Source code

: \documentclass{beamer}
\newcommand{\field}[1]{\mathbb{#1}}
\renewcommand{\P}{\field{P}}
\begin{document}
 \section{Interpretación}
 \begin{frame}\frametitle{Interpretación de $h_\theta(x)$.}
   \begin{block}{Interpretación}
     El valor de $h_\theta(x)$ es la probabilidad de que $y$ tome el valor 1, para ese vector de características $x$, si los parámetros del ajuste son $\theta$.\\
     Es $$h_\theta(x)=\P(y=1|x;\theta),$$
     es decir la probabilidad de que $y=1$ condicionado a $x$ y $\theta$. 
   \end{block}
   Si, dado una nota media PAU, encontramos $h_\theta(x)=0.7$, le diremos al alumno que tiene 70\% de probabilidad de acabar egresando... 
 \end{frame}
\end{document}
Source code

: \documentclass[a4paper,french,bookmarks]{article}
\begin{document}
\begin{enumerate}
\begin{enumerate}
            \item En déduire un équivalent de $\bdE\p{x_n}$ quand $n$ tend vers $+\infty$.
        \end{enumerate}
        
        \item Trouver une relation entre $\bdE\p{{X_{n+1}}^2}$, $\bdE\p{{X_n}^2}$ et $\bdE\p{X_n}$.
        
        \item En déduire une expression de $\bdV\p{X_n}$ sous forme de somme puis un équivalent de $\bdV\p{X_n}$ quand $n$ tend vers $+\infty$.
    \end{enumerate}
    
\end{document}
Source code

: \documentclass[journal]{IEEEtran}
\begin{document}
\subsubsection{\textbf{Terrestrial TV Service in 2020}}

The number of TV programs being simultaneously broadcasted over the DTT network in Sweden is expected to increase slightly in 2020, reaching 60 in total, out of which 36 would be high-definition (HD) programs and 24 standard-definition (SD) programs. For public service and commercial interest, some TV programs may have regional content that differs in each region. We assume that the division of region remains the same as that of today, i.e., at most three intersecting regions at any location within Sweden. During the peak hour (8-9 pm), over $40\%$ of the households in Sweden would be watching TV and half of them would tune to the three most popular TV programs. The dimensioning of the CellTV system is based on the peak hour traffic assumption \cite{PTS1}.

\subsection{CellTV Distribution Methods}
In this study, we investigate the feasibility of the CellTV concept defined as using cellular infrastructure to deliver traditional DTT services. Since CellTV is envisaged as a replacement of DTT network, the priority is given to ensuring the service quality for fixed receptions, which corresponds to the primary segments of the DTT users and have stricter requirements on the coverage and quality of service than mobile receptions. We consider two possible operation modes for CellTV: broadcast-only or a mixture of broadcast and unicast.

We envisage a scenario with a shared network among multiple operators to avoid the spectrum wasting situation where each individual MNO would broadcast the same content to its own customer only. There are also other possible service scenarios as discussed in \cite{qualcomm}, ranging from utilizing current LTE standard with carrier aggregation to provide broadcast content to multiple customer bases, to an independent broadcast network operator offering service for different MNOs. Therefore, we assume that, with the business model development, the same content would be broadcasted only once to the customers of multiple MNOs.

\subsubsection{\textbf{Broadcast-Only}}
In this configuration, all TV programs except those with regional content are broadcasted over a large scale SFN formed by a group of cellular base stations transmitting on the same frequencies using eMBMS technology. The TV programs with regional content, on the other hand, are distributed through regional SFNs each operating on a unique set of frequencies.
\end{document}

▶ PROBLEM TO SOLVE: Nothing should be left out when the listing is retyped exactly.

▶ RESULT BELOW:
Source code

: \documentclass{beamer}
\newcommand{\field}[1]{\mathbb{#1}}
\renewcommand{\P}{\field{P}}
\begin{document}
 \section{Interpretación}
 \begin{frame}\frametitle{Interpretación de $h_\theta(x)$.}
   \begin{block}{Interpretación}
     El valor de $h_\theta(x)$ es la probabilidad de que $y$ tome el valor 1, para ese vector de características $x$, si los parámetros del ajuste son $\theta$.\\
     Es $$h_\theta(x)=\P(y=1|x;\theta),$$
     es decir la probabilidad de que $y=1$ condicionado a $x$ y $\theta$. 
   \end{block}
   Si, dado una nota media PAU, encontramos $h_\theta(x)=0.7$, le diremos al alumno que tiene 70\% de probabilidad de acabar egresando... 
 \end{frame}
\end{document}
Source code

: \documentclass[a4paper,french,bookmarks]{article}
\begin{document}
\begin{enumerate}
\begin{enumerate}
            \item En déduire un équivalent de $\bdE\p{x_n}$ quand $n$ tend vers $+\infty$.
        \end{enumerate}
        
        \item Trouver une relation entre $\bdE\p{{X_{n+1}}^2}$, $\bdE\p{{X_n}^2}$ et $\bdE\p{X_n}$.
        
        \item En déduire une expression de $\bdV\p{X_n}$ sous forme de somme puis un équivalent de $\bdV\p{X_n}$ quand $n$ tend vers $+\infty$.
    \end{enumerate}
    
\end{document}
Source code

: \documentclass[journal]{IEEEtran}
\begin{document}
\subsubsection{\textbf{Terrestrial TV Service in 2020}}

The number of TV programs being simultaneously broadcasted over the DTT network in Sweden is expected to increase slightly in 2020, reaching 60 in total, out of which 36 would be high-definition (HD) programs and 24 standard-definition (SD) programs. For public service and commercial interest, some TV programs may have regional content that differs in each region. We assume that the division of region remains the same as that of today, i.e., at most three intersecting regions at any location within Sweden. During the peak hour (8-9 pm), over $40\%$ of the households in Sweden would be watching TV and half of them would tune to the three most popular TV programs. The dimensioning of the CellTV system is based on the peak hour traffic assumption \cite{PTS1}.

\subsection{CellTV Distribution Methods}
In this study, we investigate the feasibility of the CellTV concept defined as using cellular infrastructure to deliver traditional DTT services. Since CellTV is envisaged as a replacement of DTT network, the priority is given to ensuring the service quality for fixed receptions, which corresponds to the primary segments of the DTT users and have stricter requirements on the coverage and quality of service than mobile receptions. We consider two possible operation modes for CellTV: broadcast-only or a mixture of broadcast and unicast.

We envisage a scenario with a shared network among multiple operators to avoid the spectrum wasting situation where each individual MNO would broadcast the same content to its own customer only. There are also other possible service scenarios as discussed in \cite{qualcomm}, ranging from utilizing current LTE standard with carrier aggregation to provide broadcast content to multiple customer bases, to an independent broadcast network operator offering service for different MNOs. Therefore, we assume that, with the business model development, the same content would be broadcasted only once to the customers of multiple MNOs.

\subsubsection{\textbf{Broadcast-Only}}
In this configuration, all TV programs except those with regional content are broadcasted over a large scale SFN formed by a group of cellular base stations transmitting on the same frequencies using eMBMS technology. The TV programs with regional content, on the other hand, are distributed through regional SFNs each operating on a unique set of frequencies.
\end{document}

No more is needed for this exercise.